What Happened When the Format Expanded?

 

In 1998, France added 12 matches to the format, expanding from 52 to 64 games. 

 

The result was approximately 800,000 fewer total attendees than in 1994.

 

Adding 12 matches reduced total attendance and cut the average to 43,517, which is a decline of 25,474 per game from the US figure. 

 

French stadium capacities were smaller than American NFL venues, and the novelty effect that had partly driven 1994 attendance was absent in a country where football was already the dominant sport.

 

The same dilution pattern reappeared in 2002 in South Korea and Japan, producing a total of 2,705,197 (the lowest of the 64-match era), with an average of 42,269. 

 

The Tournaments That Did Best

 

Germany 2006 (52,491 average), Brazil 2014 (53,592), and Qatar 2022 (53,191) are the three closest tournaments to the 1994 benchmark. 

 

And, all remain approximately 15,000 per match below it. 

 

The lowest average in the dataset is for 1938 France, at 20,872 (less than a third of the 1994 US figure). 

 

The lowest total belongs to 1934 Italy, at 363,000 across 17 matches, when Uruguay boycotted the tournament in retaliation for poor European attendance at the inaugural 1930 tournament, and the straight knockout format produced fewer fixtures than any subsequent tournament.

 

What Will the 2026 Cup Test?

 

The 2026 FIFA World Cup stages 104 matches (40 more than any previous tournament and exactly double the 52-match format that produced the 1994 record). 

 

The tournament returns to several of the same US cities and the same NFL stadium infrastructure.

 

The arithmetic is straightforward. 

 

At the 2022 Qatar average of 53,191 per match, 104 games produce approximately 5.532 million total attendees, a new record by nearly 2 million over the current holder. 

 

At 1994-level averages of 68,991, 104 matches produce approximately 7.175 million. 

 

That’s a figure that would exceed every previous tournament combined, bar the largest single-event records in sporting history.

 

Whether the 2026 average approaches, matches, or breaks the 1994 per-match record is the specific question the dataset poses to the tournament now underway. 

 

ALSO READ: FIFA World Cup: 96 Years of Data Narrows to 3 Realistic Winners

 

ELI5 (Explain It Like I’m 5)

 

The 1994 World Cup in the U.S. had the most fans per game of any World Cup ever (almost 69,000 per match).

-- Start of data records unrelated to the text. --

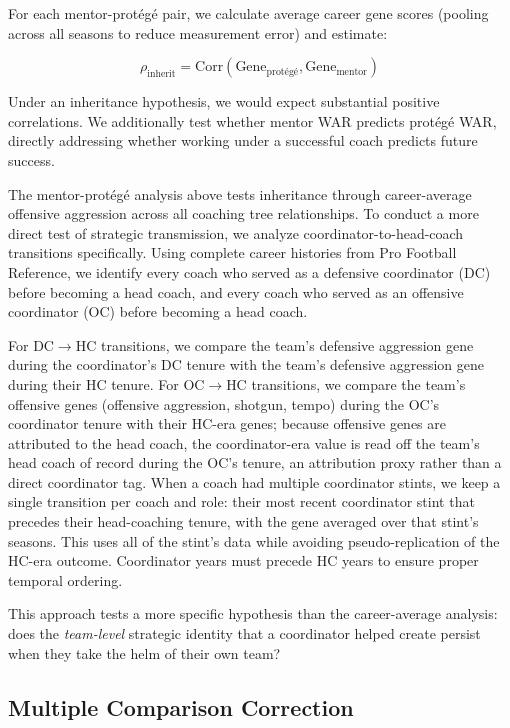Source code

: \documentclass[USenglish]{article}
\theoremstyle{dgthm}
\theoremstyle{dgdef}
\begin{document}
For each mentor-prot\'{e}g\'{e} pair, we calculate average career gene scores (pooling across all seasons to reduce measurement error) and estimate:

\begin{equation}
\rho_{\text{inherit}} = \text{Corr}(\text{Gene}_{\text{prot\'{e}g\'{e}}}, \text{Gene}_{\text{mentor}})
\end{equation}

Under an inheritance hypothesis, we would expect substantial positive correlations. We additionally test whether mentor WAR predicts prot\'{e}g\'{e} WAR, directly addressing whether working under a successful coach predicts future success.

The mentor-prot\'{e}g\'{e} analysis above tests inheritance through career-average offensive aggression across all coaching tree relationships. To conduct a more direct test of strategic transmission, we analyze coordinator-to-head-coach transitions specifically. Using complete career histories from Pro Football Reference, we identify every coach who served as a defensive coordinator (DC) before becoming a head coach, and every coach who served as an offensive coordinator (OC) before becoming a head coach.

For DC$\rightarrow$HC transitions, we compare the team's defensive aggression gene during the coordinator's DC tenure with the team's defensive aggression gene during their HC tenure. For OC$\rightarrow$HC transitions, we compare the team's offensive genes (offensive aggression, shotgun, tempo) during the OC's coordinator tenure with their HC-era genes; because offensive genes are attributed to the head coach, the coordinator-era value is read off the team's head coach of record during the OC's tenure, an attribution proxy rather than a direct coordinator tag. When a coach had multiple coordinator stints, we keep a single transition per coach and role: their most recent coordinator stint that precedes their head-coaching tenure, with the gene averaged over that stint's seasons. This uses all of the stint's data while avoiding pseudo-replication of the HC-era outcome. Coordinator years must precede HC years to ensure proper temporal ordering.

This approach tests a more specific hypothesis than the career-average analysis: does the \emph{team-level} strategic identity that a coordinator helped create persist when they take the helm of their own team?

\subsection{Multiple Comparison Correction}
\end{document}
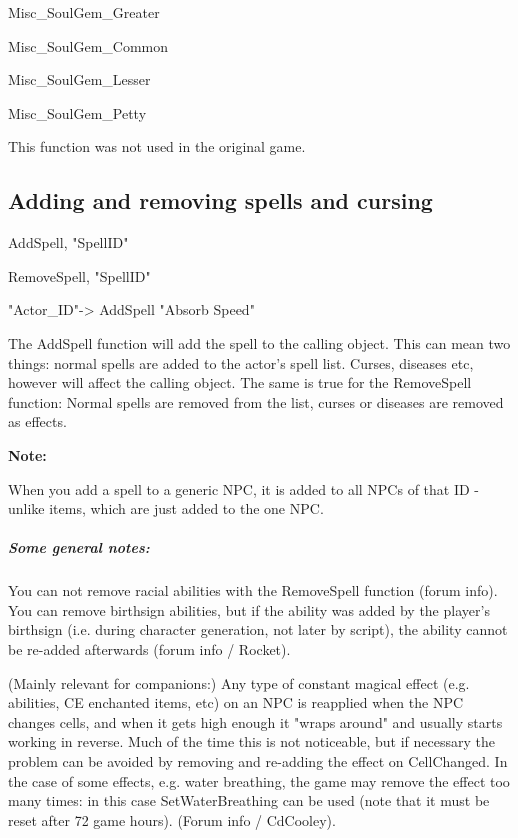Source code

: Misc\_SoulGem\_Greater

Misc\_SoulGem\_Common

Misc\_SoulGem\_Lesser

Misc\_SoulGem\_Petty

This function was not used in the original game.

\hypertarget{adding-and-removing-spells-and-cursing}{%
\subsection{\texorpdfstring{\hfill\break
Adding and removing spells and cursing
}{ Adding and removing spells and cursing }}\label{adding-and-removing-spells-and-cursing}}

AddSpell, "SpellID"

RemoveSpell, "SpellID"

"Actor\_ID"-> AddSpell "Absorb Speed"

The AddSpell function will add the spell to the calling object. This can
mean two things: normal spells are added to the actor's spell list.
Curses, diseases etc, however will affect the calling object. The same
is true for the RemoveSpell function: Normal spells are removed from the
list, curses or diseases are removed as effects.

\textbf{Note:}

When you add a spell to a generic NPC, it is added to all NPCs of that
ID - unlike items, which are just added to the one NPC.

\hypertarget{some-general-notes}{%
\subparagraph{Some general notes:}\label{some-general-notes}}

You can not remove racial abilities with the RemoveSpell function (forum
info). You can remove birthsign abilities, but if the ability was added
by the player's birthsign (i.e. during character generation, not later
by script), the ability cannot be re-added afterwards (forum info /
Rocket).

(Mainly relevant for companions:) Any type of constant magical effect
(e.g. abilities, CE enchanted items, etc) on an NPC is reapplied when
the NPC changes cells, and when it gets high enough it "wraps around"
and usually starts working in reverse. Much of the time this is not
noticeable, but if necessary the problem can be avoided by removing and
re-adding the effect on CellChanged. In the case of some effects, e.g.
water breathing, the game may remove the effect too many times: in this
case SetWaterBreathing can be used (note that it must be reset after 72
game hours). (Forum info / CdCooley).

No tournament in the 32 years since has come close. The 2026 World Cup is back in the U.S., using the same big American stadiums, but with 104 games instead of 52. Even if each game attracts fewer fans than in 1994, the total will easily be the highest ever. The question is whether the per-game average finally breaks the 32-year record.